Trastuzumab is a monoclonal antibody that binds to the HER2 protein, which is expressed on up to 25% of breast cancers. Women with HER2-positive breast cancer often face worse outcomes, largely due to disease resistance to standard chemotherapies. Current clinical practice guidelines recommend that women meeting left ventricular ejection fraction guidelines receive a 12-month course of trastuzumab following anthracycline therapy; however, costs associated with trastuzumab are significantly higher than standard chemotherapeutic regimens, and no prior study has evaluated the cost-effectiveness of its use based on hormone receptor status.

William Leung, MSc, lecturer in health economics at University of Otago (Wellington, New Zealand), and colleagues performed a cost-utility analysis of landmark randomized controlled trials to determine the cost-effectiveness of trastuzumab vs chemotherapy based on patient age, estrogen receptor (ER) status, and progesterone receptor (PR) status. The researchers determined incremental cost-effectiveness ratios (ICERs), incremental quality-adjusted life-years (QALYs) and costs based on each individual hormone receptor subtype, with valued pooled together by 5-year age increments, from 25 to 29 years to 90 to 94 years. The age group of 50 to 54 years served as the median age group for the base case.

The researchers observed that patients with ER- or PR-negative breast cancer gained twice the benefit from adjuvant trastuzumab than patients with more favorable disease subtypes (incremental QALYs for patients aged 50-54 years, 2.33; 95% CI, 2.29-2.37). Cost-effectiveness was primarily mitigated based gains in QALYS, rather than age or subtype; ICERs ranged from approximately $45,000 for patients with ER- and PR-negative disease to $100,000 for patients with ER- and PR-positive disease.

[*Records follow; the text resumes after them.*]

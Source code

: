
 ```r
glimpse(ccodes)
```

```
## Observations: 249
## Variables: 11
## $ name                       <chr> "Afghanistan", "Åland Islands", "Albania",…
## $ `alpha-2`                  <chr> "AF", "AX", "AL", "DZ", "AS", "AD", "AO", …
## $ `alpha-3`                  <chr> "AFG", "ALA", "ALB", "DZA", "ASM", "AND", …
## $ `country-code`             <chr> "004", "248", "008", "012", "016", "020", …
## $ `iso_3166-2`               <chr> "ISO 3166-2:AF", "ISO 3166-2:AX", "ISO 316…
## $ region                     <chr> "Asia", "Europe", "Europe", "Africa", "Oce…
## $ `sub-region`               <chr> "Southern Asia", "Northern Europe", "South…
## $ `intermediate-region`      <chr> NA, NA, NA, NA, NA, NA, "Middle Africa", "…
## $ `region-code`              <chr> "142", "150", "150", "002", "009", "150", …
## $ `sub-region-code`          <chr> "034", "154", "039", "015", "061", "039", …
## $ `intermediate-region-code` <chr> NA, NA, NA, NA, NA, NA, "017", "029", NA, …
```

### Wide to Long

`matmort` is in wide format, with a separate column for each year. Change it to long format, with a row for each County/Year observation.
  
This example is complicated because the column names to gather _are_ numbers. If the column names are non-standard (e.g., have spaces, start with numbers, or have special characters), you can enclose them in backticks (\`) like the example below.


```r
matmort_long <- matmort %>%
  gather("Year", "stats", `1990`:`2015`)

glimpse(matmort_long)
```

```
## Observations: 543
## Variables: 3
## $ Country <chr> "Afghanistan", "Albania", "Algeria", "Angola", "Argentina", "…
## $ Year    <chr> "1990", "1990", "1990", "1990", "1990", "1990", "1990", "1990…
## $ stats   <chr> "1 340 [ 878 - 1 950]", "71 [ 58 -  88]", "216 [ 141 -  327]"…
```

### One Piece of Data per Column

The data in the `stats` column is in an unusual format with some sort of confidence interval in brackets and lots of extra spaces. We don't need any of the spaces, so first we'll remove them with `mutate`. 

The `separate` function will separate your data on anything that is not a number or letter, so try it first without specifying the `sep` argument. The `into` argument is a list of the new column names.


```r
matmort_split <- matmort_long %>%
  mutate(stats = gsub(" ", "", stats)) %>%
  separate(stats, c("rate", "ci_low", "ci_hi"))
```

Using a willingness-to-pay threshold of $45,000 per QALY gained, the researchers found trastuzumab cost-effective for women with ER- and PR-negative breast cancers up to the age of 69 years, which represented 37% of included cases. However, at a willingness-to-pay threshold of $90,000 per QALY, trastuzumab resulted in lower rates of cost-effectiveness among women with ER-negative breast cancer subtypes aged between 70 to 79 years, as well as women with ER-positive disease aged up to 70 years.

Study limitations identified by the researchers included the lack of treatment-effect data based on hormone receptor subgroup and the restriction of the heterogeneity analysis to age and disease subtype, without including tumor size or tumor grade.

“The patent on Herceptin expired in 2014 in the EU and will expire in the U.S. in 2019,” wrote Mr  Leung and colleagues. “Although a trastuzumab biosimilar has not yet been approved via the EU centralized procedure, reduced-cost trastuzumab biosimilars (Hertraz from Mylan and Herzuma from Celltrion) have been approved in other jurisdictions, and several other pharmaceutical companies have trastuzumab biosimilars in the pipeline. While the expected lower cost of biosimilars may make trastuzumab more cost-effective in previously less viable patient subgroups, cost pressures are likely to continue as new treatments are being trialled for HER2-positive early breast cancer patients.”